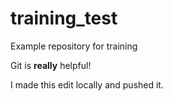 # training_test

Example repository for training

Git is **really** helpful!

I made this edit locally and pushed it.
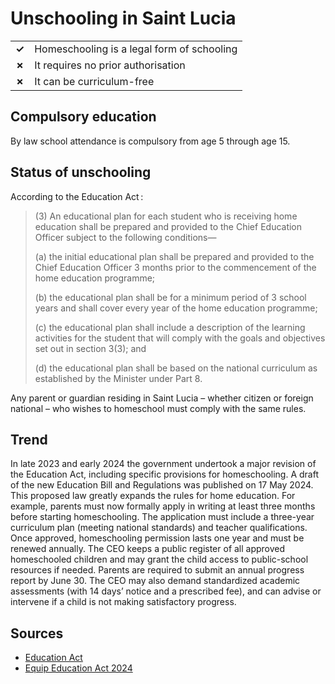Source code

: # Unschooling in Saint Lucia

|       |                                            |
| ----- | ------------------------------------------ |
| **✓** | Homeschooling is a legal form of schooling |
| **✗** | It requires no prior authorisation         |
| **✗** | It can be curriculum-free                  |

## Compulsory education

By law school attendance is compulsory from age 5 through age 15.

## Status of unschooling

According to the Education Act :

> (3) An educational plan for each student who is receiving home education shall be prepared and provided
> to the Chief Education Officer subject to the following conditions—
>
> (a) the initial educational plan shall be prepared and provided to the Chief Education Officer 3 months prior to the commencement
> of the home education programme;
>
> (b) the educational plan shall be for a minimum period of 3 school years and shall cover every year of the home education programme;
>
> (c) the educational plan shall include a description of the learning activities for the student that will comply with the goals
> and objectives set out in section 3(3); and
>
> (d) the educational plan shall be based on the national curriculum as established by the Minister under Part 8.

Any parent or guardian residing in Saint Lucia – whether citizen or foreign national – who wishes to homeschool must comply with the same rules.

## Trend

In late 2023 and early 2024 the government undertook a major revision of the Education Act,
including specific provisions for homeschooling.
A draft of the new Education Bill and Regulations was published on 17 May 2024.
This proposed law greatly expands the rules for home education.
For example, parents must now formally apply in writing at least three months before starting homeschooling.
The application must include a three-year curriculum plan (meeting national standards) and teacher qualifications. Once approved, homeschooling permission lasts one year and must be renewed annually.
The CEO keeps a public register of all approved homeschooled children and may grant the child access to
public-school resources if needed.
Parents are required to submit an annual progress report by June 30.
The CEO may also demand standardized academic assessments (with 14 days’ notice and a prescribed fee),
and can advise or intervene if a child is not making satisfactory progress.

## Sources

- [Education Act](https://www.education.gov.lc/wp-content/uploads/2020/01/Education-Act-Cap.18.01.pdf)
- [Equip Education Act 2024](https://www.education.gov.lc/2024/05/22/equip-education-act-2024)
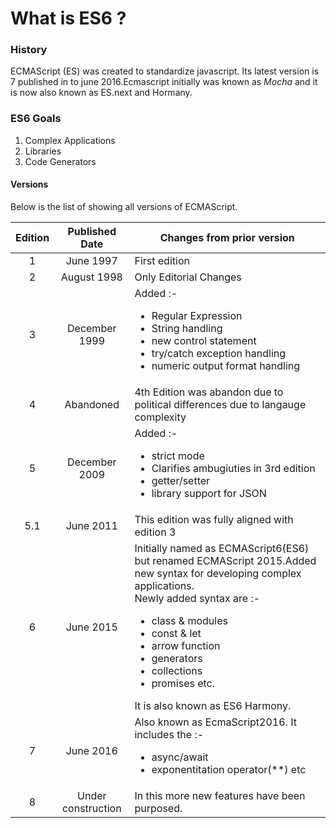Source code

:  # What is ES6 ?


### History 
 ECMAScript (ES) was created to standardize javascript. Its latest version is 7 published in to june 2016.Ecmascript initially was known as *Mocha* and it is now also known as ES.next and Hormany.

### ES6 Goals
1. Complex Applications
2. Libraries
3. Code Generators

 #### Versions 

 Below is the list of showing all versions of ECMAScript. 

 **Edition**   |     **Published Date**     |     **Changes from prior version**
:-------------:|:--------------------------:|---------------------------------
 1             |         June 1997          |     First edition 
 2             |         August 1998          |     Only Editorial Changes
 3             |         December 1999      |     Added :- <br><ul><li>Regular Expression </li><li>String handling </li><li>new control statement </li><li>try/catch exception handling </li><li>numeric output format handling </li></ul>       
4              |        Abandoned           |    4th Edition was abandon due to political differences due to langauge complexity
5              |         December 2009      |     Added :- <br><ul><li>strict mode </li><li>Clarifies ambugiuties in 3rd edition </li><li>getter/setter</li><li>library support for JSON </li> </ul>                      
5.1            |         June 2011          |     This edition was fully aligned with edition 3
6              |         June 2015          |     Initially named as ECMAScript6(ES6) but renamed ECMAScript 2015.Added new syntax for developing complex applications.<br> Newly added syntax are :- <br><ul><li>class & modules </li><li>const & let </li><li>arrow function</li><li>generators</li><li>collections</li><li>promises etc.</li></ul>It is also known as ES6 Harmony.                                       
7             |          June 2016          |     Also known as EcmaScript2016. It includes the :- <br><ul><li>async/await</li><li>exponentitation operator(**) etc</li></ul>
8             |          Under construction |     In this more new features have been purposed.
---+---
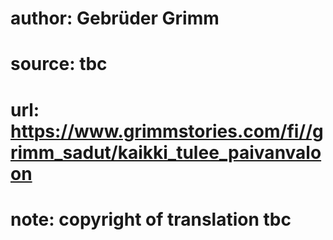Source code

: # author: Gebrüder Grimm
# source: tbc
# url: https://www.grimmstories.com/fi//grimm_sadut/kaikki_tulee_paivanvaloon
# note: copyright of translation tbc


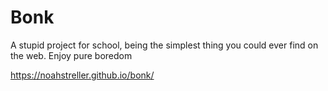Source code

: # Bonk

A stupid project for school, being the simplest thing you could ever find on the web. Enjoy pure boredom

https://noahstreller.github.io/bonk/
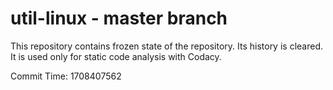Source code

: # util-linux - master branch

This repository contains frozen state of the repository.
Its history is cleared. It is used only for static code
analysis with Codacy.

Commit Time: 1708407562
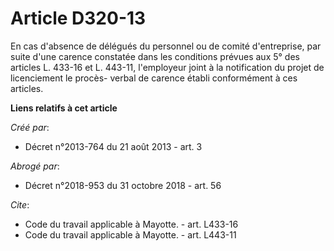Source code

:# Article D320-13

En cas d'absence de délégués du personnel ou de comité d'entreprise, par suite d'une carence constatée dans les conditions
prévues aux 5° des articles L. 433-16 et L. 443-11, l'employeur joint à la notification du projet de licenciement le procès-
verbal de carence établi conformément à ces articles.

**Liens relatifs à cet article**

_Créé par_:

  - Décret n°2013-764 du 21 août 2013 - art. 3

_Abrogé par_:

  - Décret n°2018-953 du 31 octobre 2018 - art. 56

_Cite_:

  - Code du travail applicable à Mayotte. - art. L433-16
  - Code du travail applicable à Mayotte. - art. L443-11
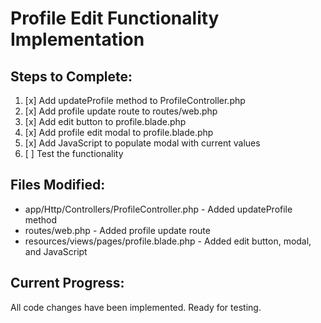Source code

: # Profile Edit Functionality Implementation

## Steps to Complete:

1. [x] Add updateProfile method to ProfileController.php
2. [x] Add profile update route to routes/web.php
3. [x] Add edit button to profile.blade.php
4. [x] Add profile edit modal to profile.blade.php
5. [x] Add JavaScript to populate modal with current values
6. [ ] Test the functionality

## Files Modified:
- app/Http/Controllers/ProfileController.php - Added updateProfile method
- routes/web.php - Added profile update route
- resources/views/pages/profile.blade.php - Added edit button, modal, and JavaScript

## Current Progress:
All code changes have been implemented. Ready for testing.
---+---
Problem requirements —
Would you please copy exactly the part of the entries above that begins at the line containing "under Part 8." and ends at the line containing "including specific provisions", both lines included?

Result of the task —
> (d) the educational plan shall be based on the national curriculum as established by the Minister under Part 8.

Any parent or guardian residing in Saint Lucia – whether citizen or foreign national – who wishes to homeschool must comply with the same rules.

## Trend

In late 2023 and early 2024 the government undertook a major revision of the Education Act,
including specific provisions for homeschooling.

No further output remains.